How to Reduce the Chances of an Outage

Kyle Jones
4 min readJan 25, 2021
Photo by Markus Spiske on Unsplash

The popular messaging service Slack recently experienced a global outage which impacted millions of users, the majority of which were individuals working from home or remote learning due to the Coronavirus pandemic. The outage lasted for an extended period, potentially impacting their service level agreements (SLAs), impacts the brand while coming hot on the heels of the announcement of their $27.7 billion acquisition by Salesforce. Outages like the one Slack experienced are increasingly common in a technology focused society, so how do we avoid costly issues like this?

What causes an outage?

An outage (also known as downtime) is a period of time when a given service or system is unavailable, failing to provide and perform it’s primary functionality. Completely removing the possibility of experiencing an outage is almost impossible, however there are a number of ways in which the odds of an outage can be significantly reduced. Some of the things that can be done to try and avoid an incident are:

  • Testing
  • Horizontal Scaling
  • Chaos Engineering
  • Resiliency Improvements to the Software
  • Improving Observability
  • Improving Processes

What testing should be carried out?

Having a high test coverage is only part of the story when it comes to testing an application’s robustness — a high unit test coverage can be deceiving as this simply proves that the software functions as expected, in isolation. Unit testing should be combined with other forms of testing including integration testing, security testing and performance testing (which should also cover various subtypes such as load testing and stress testing). Including a wider array of testing types ensures that both the functional and non-functional factors that could impact the overall system are being checked under various conditions that could occur in production.

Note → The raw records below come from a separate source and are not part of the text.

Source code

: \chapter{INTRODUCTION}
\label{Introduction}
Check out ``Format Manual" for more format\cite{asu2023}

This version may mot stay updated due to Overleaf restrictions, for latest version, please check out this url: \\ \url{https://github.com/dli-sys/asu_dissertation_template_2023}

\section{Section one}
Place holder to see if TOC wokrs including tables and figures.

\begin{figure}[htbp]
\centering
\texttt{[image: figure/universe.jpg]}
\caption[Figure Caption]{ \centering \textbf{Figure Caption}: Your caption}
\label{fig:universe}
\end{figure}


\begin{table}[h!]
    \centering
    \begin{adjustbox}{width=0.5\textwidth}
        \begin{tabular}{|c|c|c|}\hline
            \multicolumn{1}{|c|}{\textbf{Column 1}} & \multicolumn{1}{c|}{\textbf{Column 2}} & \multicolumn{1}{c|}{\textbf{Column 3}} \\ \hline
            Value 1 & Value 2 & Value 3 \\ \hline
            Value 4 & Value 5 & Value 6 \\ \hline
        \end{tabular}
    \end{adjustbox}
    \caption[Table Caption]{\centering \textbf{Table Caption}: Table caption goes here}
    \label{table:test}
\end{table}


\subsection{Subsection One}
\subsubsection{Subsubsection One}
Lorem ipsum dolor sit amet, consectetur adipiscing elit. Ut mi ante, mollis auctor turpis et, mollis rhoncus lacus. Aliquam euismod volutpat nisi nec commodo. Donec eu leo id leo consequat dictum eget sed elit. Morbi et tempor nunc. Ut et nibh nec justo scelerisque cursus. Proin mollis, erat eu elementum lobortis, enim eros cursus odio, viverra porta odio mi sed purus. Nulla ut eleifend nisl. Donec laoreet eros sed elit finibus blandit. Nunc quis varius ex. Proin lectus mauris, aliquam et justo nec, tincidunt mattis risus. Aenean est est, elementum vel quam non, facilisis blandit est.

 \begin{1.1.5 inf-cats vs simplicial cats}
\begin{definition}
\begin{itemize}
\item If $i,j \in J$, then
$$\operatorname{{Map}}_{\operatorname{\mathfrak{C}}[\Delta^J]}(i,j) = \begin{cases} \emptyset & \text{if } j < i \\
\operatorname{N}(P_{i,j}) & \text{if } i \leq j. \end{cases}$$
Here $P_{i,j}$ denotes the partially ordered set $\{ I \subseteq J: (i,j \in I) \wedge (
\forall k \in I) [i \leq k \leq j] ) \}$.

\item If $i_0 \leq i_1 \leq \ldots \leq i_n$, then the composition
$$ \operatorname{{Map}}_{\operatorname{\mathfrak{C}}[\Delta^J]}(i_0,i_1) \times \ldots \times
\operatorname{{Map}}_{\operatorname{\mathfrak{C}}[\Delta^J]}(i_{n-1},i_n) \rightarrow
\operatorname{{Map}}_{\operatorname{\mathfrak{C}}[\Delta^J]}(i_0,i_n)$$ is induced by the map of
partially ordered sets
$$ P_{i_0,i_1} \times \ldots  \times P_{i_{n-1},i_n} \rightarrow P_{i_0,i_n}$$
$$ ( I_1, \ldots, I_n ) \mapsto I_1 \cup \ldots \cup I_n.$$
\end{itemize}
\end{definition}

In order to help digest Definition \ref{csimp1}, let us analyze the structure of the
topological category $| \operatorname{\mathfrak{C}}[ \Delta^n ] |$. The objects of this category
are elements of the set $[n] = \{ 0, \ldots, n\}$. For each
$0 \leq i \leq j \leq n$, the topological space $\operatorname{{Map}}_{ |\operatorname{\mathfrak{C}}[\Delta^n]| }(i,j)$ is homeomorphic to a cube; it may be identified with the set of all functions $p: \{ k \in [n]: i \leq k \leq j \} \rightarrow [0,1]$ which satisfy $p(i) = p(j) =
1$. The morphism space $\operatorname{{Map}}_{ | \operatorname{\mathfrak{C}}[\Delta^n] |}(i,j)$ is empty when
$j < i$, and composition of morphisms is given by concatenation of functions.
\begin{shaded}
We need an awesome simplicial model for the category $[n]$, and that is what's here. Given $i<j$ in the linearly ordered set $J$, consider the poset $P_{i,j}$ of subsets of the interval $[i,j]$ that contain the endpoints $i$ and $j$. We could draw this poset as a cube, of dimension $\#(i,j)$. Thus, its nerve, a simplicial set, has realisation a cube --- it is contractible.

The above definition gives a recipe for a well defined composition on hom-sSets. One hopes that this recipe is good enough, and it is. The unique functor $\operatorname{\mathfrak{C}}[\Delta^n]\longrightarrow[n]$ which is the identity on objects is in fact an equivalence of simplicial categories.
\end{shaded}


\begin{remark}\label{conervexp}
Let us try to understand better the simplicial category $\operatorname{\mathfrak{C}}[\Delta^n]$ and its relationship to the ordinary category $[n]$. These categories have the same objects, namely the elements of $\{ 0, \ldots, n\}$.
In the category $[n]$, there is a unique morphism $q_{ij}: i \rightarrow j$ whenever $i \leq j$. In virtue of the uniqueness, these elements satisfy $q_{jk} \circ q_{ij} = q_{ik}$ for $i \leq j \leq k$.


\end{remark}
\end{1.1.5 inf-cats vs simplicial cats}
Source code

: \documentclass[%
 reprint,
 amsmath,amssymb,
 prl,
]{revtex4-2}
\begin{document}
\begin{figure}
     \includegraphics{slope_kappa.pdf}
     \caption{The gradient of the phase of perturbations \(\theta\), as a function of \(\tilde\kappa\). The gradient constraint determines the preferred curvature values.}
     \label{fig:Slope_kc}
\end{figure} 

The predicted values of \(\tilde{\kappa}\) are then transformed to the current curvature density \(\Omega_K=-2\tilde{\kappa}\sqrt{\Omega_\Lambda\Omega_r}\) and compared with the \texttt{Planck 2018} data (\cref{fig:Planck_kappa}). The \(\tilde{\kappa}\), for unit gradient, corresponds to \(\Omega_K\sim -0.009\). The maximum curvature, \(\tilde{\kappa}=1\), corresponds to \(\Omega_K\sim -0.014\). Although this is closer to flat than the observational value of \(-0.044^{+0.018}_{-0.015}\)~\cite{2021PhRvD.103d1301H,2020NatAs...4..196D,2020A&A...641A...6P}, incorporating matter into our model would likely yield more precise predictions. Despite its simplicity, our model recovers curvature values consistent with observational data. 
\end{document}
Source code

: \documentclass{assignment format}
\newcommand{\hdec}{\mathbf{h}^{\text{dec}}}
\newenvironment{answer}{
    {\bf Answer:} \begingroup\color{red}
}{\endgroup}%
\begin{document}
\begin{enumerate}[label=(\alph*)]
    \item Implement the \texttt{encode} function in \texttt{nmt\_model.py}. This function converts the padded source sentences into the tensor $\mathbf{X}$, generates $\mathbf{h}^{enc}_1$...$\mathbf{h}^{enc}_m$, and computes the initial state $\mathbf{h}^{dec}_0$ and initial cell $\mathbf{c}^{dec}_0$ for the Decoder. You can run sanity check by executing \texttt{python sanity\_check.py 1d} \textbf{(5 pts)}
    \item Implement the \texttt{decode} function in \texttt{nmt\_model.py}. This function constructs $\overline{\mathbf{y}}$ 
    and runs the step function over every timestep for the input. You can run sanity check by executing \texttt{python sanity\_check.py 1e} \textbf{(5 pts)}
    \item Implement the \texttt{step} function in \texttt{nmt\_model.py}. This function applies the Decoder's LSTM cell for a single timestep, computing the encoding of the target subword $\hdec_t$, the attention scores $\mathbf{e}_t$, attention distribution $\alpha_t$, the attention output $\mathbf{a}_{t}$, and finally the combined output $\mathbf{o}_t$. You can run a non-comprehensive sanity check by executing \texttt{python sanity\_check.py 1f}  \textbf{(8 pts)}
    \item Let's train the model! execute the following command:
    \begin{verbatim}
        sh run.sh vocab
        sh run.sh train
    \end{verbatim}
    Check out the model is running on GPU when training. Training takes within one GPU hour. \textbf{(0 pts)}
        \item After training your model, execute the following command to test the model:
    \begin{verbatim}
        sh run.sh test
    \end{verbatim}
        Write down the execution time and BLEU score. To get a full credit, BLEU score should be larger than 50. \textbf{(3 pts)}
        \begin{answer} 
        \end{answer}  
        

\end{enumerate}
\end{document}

What is horizontal scaling?

Horizontal scaling improves the application’s stability and robustness, but simply means that each component in the system can increase it’s capacity by adding more instances. For example, a simple CRUD application that uses RDS in AWS might horizontally scale by adding additional MySQL RDS instances as read replicas in multiple availability zones (AZs).

What is chaos engineering?

Chaos engineering is a form of resiliency testing created by Netflix when they built their Chaos Monkey application, and functions by turning off random components in their architecture to simulate outages for particular services. This aided Netflix in their migration to a cloud hosted infrastructure by allowing them to identify potential pitfalls, particularly by finding dependencies that, when removed, would have caused incidents in a production environment. Doing this regularly in a non-production environment allowed these incidents to occur in a controlled environment that does not impact customers, mitigating the potential impact to the business.

How do we improve resiliency?

There are a number of resiliency improvements that can be made to an application in order to reduce the chances of it causing or intensifying an outage. Some simple improvements can include adding an exponential backoff retry strategy to calls to other services, building circuit breaker functionality into the system and implementing queues between services in order to provide a smoother, more consistent throughput to the service. Implementing queues also brings with it the advantage of assisting in decoupling the components from each other, meaning that each part of the system is more independent and has fewer dependencies. These strategies can also help to reduce load and enhance the fault tolerance of the application, both of which result in a higher level of resiliency.

What about observability?

Successful deployment of a component is only part of the story. Many deployments appear successful at first before running into issues due to use of resources such as memory, an unexpected failure that occurs irregularly or even security issues that are not at first apparent. These reasons are why observability is incredibly important as logs, metrics and traces allow you to continually monitor your system as well as notifying your technical team when a component begins to show signs of an underlying problem using alerts.

What processes should be in place?

Good processes should underpin the entire engineering practice and ensure that human error is avoided or that any incidents that occur are recitified swiftly. Code reviews should be carried out to mitigate as many potential issues as possible, whereas processes like on-call policies and incident post-mortems foster a culture of continually iterating and learning from mistakes when they do occur.

While these methods do not necessarily prevent outages, they are strong foundations when it comes to reducing the odds of an incident occurring and it causing a total outage. These incidents are rare, but when they do occur they can prove costly to an organisation and preparation should be in place to minimise these costs and the chances of such an occurrence.